The circuit intendant of Shanghai or the daotai of Shanghai, also formerly romanized as taotai or tao tai, was an imperial Chinese official who oversaw the circuit of Shanghai, then part of Jiangsu Province, in the Qing Empire. He oversaw the area's courts, law enforcement, civic defense, canals, and customs collection. As well as areas within modern Shanghai, his remit also included Qidong in present-day Jiangsu.
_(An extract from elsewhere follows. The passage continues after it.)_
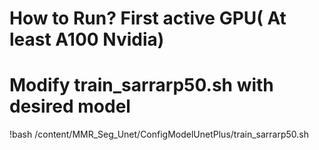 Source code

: # How to Run? First active GPU( At least A100 Nvidia)
# Modify train_sarrarp50.sh with desired model
!bash /content/MMR_Seg_Unet/ConfigModelUnetPlus/train_sarrarp50.sh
The position was only compensated at the senior fourth rank (正四品官), the seventh level from the top in the 9 rank, 18 level system, but, in addition to other sources of income, it was seen as a springboard to higher office within the empire.

==History==
The original seat of the circuit was at Taicang. It was moved to Shanghai in the 18th century. The first foreign settlement in Shanghai, the British Concession, was established by the Land Regulations (土地章程) undertaken on the initiative of the intendant Gong Mujiu. His was the one who signed it on behalf of the Qing government on 29 November 1845. Lin Gui approved the British consul Rutherford Alcock's proposal to extend the British boundary west from Barrier Road (界路, today's Henan Rd.) to Thibet Road (泥城浜, now Xizang Rd.) on 27 November 1848. On 6 April 1849, he signed the agreement with Charles de Montigny formalizing and delineating the city's French Concession. An intendant was also involved with the establishment of the Shanghai International Settlement upon the merging of the British and American settlements in 1863.

The intendant was forced to flee the Small Sword Society in 1853 amid the chaos surrounding the Taiping Rebellion.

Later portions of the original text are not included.